• **Your instructions**: Looking through the listing below, state how many lines have the word "switch" in them. Only the number should be given.

• **Source material**:
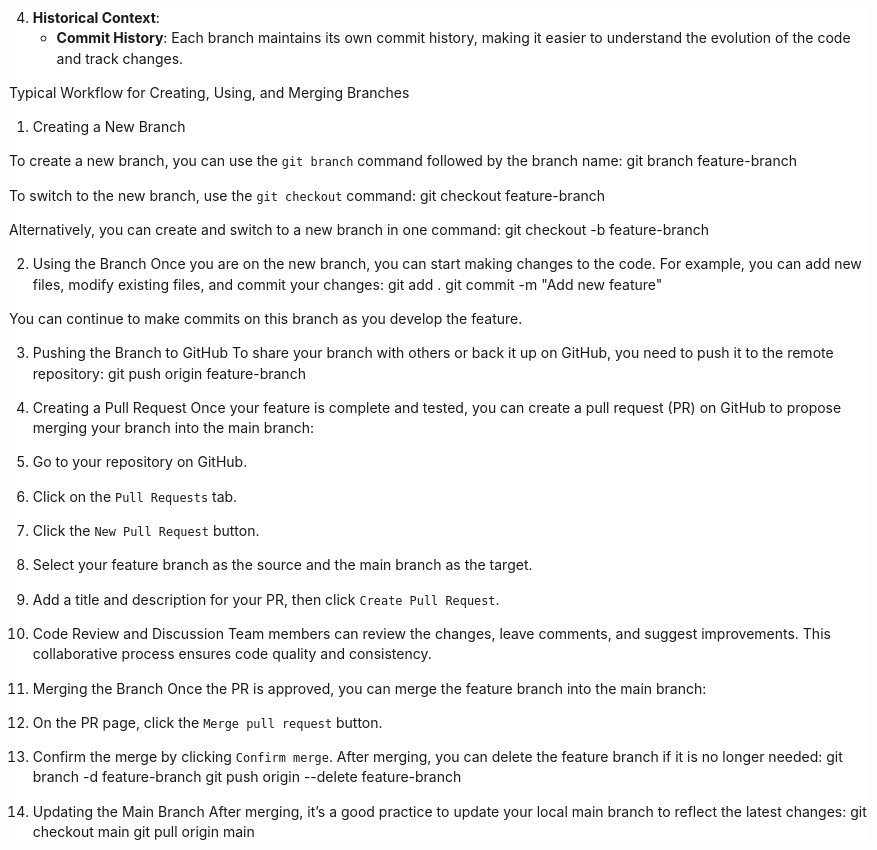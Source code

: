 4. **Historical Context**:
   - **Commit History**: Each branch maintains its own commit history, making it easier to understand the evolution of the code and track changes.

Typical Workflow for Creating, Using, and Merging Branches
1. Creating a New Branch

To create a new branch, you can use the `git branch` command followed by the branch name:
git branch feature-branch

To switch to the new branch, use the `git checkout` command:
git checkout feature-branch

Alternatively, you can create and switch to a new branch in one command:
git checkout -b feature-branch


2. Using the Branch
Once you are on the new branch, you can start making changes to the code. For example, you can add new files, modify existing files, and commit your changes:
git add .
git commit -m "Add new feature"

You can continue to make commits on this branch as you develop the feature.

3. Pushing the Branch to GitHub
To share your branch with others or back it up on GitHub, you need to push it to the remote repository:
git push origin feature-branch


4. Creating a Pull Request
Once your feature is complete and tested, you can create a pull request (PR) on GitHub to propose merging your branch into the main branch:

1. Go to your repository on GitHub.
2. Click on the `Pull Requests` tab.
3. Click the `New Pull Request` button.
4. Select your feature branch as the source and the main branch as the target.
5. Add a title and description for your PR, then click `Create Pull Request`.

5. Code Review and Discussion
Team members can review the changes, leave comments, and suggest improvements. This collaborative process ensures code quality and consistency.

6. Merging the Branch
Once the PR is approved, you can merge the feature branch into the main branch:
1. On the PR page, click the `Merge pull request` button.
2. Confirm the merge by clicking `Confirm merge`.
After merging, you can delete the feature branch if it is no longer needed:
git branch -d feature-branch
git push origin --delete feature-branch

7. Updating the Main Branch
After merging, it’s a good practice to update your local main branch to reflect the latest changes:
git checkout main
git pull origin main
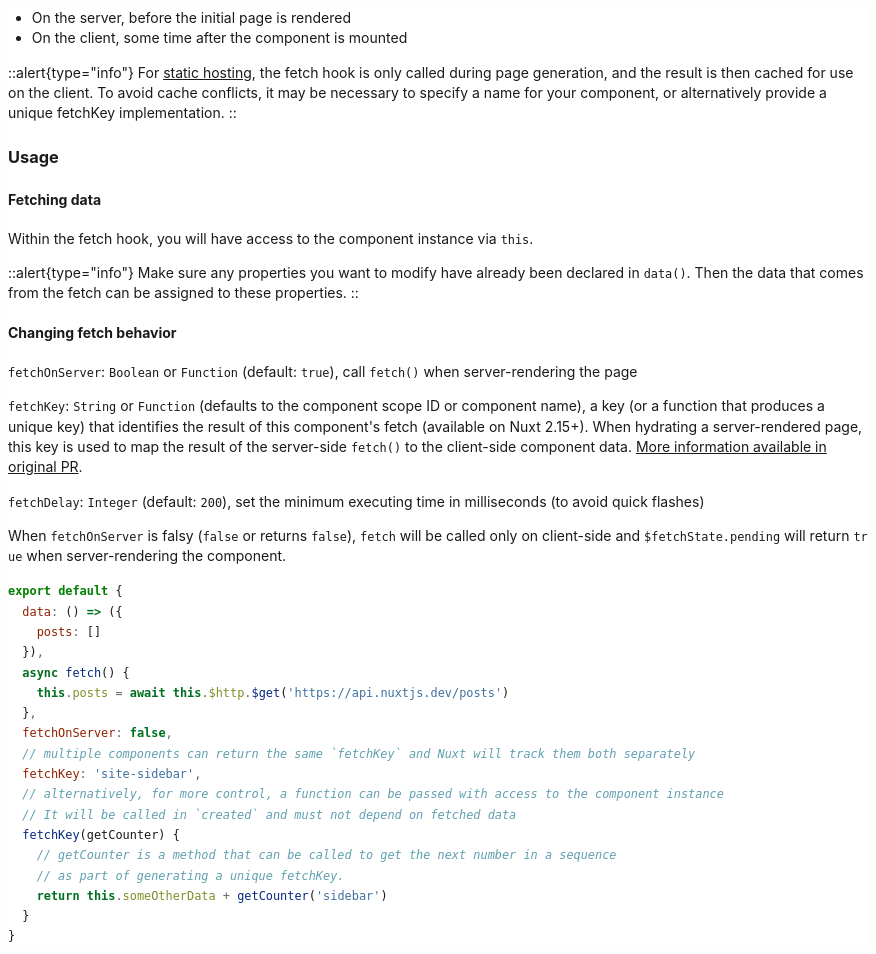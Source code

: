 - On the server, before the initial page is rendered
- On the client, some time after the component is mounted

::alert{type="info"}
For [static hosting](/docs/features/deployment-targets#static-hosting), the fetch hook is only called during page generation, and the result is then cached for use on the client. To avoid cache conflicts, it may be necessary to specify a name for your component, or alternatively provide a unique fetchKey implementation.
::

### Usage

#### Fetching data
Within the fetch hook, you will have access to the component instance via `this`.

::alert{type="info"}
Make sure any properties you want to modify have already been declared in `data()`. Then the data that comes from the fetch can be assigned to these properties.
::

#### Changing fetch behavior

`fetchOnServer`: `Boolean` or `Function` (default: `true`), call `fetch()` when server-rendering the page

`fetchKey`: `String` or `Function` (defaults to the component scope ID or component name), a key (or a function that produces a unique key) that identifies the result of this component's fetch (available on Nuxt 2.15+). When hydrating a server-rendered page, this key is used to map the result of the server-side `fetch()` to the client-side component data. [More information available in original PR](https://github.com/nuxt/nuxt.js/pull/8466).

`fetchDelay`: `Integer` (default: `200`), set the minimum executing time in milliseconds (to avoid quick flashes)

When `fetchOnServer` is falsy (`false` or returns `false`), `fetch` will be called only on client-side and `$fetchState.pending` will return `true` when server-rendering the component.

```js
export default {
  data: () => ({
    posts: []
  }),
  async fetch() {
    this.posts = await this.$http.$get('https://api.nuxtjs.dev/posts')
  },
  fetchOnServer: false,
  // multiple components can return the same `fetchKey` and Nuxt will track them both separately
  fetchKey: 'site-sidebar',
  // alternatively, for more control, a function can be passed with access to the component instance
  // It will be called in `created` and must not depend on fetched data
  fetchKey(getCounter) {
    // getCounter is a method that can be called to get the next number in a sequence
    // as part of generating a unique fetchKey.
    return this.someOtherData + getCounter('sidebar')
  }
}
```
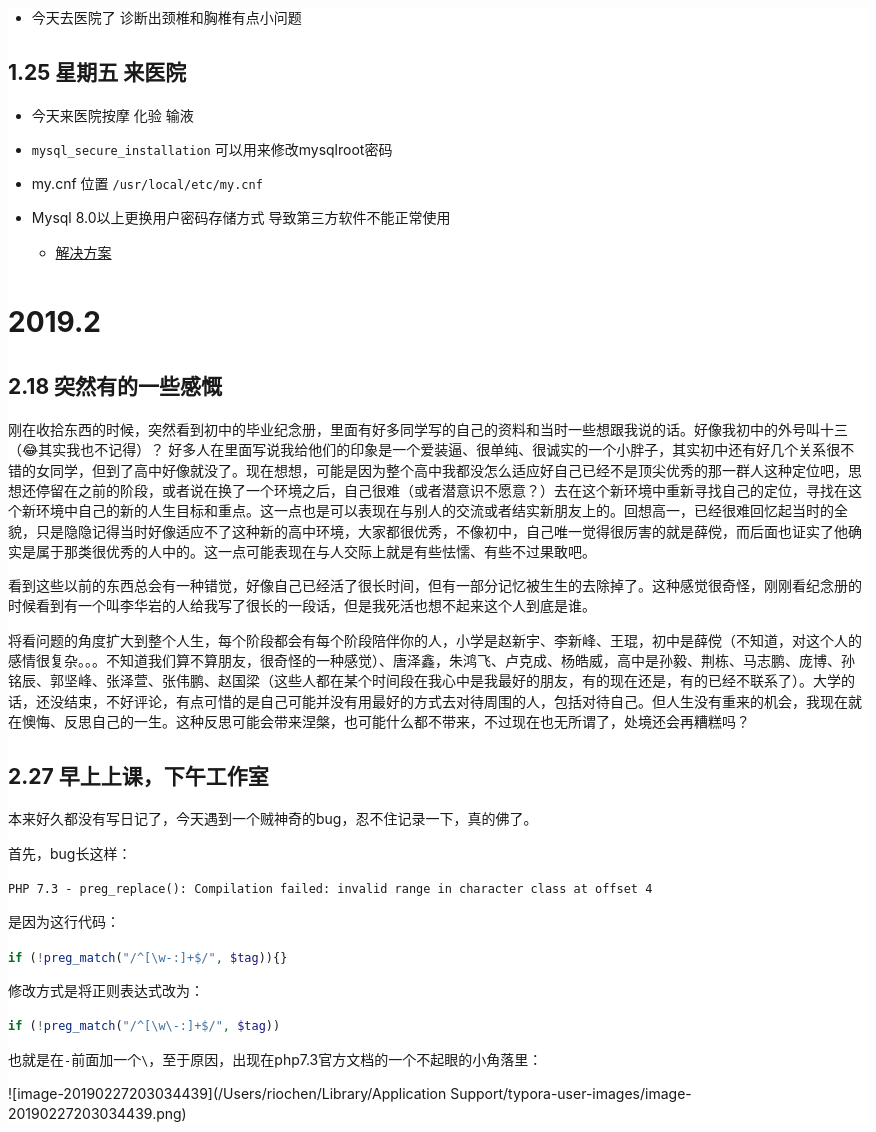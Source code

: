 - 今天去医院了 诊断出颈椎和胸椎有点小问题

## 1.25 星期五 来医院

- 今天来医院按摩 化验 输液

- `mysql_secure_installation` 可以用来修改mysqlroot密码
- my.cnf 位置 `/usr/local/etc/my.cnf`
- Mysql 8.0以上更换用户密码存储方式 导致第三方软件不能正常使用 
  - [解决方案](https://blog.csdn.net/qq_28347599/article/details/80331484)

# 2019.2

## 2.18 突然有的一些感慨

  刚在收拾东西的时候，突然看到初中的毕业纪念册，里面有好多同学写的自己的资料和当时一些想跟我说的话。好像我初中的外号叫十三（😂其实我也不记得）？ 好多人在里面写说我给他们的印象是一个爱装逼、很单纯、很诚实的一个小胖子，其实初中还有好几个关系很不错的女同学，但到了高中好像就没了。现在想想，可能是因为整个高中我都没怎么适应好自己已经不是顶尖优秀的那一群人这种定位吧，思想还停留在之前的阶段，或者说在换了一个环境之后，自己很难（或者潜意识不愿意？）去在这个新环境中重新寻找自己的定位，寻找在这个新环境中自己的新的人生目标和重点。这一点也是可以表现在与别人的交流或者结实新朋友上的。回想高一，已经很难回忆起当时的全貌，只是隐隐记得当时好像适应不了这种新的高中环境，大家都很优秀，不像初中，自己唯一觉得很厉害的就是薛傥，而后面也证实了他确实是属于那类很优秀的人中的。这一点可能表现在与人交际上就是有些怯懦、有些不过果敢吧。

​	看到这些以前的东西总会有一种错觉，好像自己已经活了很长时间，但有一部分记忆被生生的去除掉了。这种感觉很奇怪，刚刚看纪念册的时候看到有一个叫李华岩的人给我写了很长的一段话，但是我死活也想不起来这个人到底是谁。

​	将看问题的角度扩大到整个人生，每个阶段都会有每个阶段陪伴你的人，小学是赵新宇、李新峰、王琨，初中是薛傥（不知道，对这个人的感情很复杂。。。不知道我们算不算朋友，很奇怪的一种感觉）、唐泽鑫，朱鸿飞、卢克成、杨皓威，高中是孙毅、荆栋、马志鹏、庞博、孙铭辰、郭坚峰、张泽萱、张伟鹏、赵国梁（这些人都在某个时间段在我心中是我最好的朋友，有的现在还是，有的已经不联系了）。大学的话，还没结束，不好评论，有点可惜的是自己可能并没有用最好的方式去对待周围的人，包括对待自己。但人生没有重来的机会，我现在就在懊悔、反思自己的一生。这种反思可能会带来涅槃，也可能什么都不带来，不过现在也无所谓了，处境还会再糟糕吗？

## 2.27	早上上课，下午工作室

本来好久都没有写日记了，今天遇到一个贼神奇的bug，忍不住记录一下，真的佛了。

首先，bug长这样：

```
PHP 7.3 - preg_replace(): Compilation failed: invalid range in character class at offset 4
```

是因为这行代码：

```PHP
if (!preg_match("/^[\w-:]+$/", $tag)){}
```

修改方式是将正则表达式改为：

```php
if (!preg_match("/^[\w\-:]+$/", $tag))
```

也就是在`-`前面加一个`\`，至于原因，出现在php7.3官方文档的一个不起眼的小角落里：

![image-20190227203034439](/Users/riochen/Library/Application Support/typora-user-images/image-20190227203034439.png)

• **Completed task**: 2